= Beginning of Section =
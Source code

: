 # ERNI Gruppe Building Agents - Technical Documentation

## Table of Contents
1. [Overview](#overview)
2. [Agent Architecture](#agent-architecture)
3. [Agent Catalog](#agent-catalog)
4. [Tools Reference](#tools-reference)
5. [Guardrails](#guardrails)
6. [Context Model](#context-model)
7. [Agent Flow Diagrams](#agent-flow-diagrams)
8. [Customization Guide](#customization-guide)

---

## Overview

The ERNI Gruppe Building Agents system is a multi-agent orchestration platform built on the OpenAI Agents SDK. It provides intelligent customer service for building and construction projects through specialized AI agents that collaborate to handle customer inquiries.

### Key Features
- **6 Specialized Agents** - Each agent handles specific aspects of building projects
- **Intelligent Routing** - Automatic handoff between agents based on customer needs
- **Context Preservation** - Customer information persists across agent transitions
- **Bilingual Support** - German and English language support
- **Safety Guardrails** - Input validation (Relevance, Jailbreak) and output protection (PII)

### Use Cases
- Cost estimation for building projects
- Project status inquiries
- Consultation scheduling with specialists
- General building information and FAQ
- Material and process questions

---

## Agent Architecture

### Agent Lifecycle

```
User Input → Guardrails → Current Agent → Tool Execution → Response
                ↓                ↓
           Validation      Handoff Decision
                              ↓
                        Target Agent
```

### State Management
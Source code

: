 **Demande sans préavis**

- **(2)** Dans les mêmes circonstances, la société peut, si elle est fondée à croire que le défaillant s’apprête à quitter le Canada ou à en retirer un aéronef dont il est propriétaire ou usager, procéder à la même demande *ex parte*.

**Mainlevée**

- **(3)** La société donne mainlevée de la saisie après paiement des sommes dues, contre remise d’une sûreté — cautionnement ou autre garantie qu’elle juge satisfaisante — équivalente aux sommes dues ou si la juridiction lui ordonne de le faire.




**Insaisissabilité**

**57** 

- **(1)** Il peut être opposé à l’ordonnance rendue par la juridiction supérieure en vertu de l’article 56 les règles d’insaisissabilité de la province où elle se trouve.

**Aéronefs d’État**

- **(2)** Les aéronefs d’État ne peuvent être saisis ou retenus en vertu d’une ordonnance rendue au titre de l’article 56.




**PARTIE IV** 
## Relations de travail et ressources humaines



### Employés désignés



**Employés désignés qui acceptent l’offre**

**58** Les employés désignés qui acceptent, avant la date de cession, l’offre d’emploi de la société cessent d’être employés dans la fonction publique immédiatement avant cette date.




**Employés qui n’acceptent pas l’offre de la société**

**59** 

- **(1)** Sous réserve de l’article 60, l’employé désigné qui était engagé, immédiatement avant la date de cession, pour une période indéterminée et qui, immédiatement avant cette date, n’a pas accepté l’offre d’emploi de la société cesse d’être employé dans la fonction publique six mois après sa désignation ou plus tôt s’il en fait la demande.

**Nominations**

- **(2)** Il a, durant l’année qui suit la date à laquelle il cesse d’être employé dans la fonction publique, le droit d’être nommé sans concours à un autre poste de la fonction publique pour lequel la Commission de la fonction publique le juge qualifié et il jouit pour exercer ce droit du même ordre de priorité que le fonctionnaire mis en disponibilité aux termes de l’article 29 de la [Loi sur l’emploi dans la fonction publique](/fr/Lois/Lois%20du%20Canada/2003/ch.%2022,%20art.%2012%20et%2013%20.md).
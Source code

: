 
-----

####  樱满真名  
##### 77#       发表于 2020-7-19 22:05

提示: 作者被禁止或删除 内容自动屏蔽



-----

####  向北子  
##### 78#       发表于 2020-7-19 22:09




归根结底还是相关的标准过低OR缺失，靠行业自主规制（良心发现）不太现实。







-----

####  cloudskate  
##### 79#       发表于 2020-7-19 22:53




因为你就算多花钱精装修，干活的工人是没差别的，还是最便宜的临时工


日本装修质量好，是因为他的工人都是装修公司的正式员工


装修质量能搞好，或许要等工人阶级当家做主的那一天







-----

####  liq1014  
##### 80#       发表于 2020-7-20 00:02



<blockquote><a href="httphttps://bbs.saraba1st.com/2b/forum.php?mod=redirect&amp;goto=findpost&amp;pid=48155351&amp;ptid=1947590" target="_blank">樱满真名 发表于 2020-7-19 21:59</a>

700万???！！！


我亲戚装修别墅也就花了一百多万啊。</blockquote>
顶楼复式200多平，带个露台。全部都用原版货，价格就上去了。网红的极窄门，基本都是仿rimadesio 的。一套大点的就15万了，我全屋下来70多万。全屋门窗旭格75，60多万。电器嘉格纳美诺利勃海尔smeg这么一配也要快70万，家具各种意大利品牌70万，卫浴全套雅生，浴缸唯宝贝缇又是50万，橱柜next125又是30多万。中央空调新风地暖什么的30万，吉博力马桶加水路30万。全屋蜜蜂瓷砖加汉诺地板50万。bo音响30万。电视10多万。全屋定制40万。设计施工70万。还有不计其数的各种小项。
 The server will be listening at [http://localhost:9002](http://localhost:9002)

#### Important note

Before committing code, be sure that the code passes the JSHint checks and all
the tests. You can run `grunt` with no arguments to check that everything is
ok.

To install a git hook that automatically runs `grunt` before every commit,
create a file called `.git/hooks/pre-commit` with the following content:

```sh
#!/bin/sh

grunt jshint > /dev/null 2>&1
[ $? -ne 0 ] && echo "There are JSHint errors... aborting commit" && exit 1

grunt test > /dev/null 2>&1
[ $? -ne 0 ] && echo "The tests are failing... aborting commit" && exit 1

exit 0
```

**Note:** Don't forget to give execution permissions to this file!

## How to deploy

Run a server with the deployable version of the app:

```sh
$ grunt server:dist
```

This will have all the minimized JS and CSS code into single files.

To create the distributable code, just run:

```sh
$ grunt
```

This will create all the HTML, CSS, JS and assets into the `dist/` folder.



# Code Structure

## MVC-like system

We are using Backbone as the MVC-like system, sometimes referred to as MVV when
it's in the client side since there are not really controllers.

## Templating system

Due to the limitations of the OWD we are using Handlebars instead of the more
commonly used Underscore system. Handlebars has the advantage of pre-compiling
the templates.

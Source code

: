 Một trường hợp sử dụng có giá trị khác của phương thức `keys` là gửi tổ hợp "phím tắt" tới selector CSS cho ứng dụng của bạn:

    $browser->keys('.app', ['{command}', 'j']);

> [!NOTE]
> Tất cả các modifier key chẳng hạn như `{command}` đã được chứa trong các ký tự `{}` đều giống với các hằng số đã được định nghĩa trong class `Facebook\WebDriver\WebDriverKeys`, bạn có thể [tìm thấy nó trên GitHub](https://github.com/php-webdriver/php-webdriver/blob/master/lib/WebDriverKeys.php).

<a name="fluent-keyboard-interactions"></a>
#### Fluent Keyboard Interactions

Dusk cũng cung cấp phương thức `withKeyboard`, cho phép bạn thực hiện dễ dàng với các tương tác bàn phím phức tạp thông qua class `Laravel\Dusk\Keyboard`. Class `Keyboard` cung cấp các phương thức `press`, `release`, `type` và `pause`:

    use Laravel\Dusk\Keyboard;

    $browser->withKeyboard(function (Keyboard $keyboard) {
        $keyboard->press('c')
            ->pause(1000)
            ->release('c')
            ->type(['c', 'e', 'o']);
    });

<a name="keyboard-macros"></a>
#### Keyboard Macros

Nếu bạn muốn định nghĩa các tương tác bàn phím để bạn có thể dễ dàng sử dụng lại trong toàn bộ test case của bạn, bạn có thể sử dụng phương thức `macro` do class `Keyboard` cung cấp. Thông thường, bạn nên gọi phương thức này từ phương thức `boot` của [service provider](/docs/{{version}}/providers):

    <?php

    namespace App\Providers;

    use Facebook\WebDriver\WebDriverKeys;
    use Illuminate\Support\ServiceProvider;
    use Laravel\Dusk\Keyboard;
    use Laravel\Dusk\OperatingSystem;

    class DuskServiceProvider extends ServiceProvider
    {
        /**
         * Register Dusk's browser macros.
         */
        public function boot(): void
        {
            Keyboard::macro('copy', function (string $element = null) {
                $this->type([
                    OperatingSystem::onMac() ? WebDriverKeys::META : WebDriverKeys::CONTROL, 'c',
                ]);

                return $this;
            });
= End of Section =
__What to work on__
Return the lines exactly as they stand, please. Start at the top of the material and finish with the line where "- **(3)** La société" appears.

__Expected answer__
Source code

: # ERNI Gruppe Building Agents - Technical Documentation

## Table of Contents
1. [Overview](#overview)
2. [Agent Architecture](#agent-architecture)
3. [Agent Catalog](#agent-catalog)
4. [Tools Reference](#tools-reference)
5. [Guardrails](#guardrails)
6. [Context Model](#context-model)
7. [Agent Flow Diagrams](#agent-flow-diagrams)
8. [Customization Guide](#customization-guide)

---

## Overview

The ERNI Gruppe Building Agents system is a multi-agent orchestration platform built on the OpenAI Agents SDK. It provides intelligent customer service for building and construction projects through specialized AI agents that collaborate to handle customer inquiries.

### Key Features
- **6 Specialized Agents** - Each agent handles specific aspects of building projects
- **Intelligent Routing** - Automatic handoff between agents based on customer needs
- **Context Preservation** - Customer information persists across agent transitions
- **Bilingual Support** - German and English language support
- **Safety Guardrails** - Input validation (Relevance, Jailbreak) and output protection (PII)

### Use Cases
- Cost estimation for building projects
- Project status inquiries
- Consultation scheduling with specialists
- General building information and FAQ
- Material and process questions

---

## Agent Architecture

### Agent Lifecycle

```
User Input → Guardrails → Current Agent → Tool Execution → Response
                ↓                ↓
           Validation      Handoff Decision
                              ↓
                        Target Agent
```

### State Management
Source code

: **Demande sans préavis**

- **(2)** Dans les mêmes circonstances, la société peut, si elle est fondée à croire que le défaillant s’apprête à quitter le Canada ou à en retirer un aéronef dont il est propriétaire ou usager, procéder à la même demande *ex parte*.

**Mainlevée**

- **(3)** La société donne mainlevée de la saisie après paiement des sommes dues, contre remise d’une sûreté — cautionnement ou autre garantie qu’elle juge satisfaisante — équivalente aux sommes dues ou si la juridiction lui ordonne de le faire.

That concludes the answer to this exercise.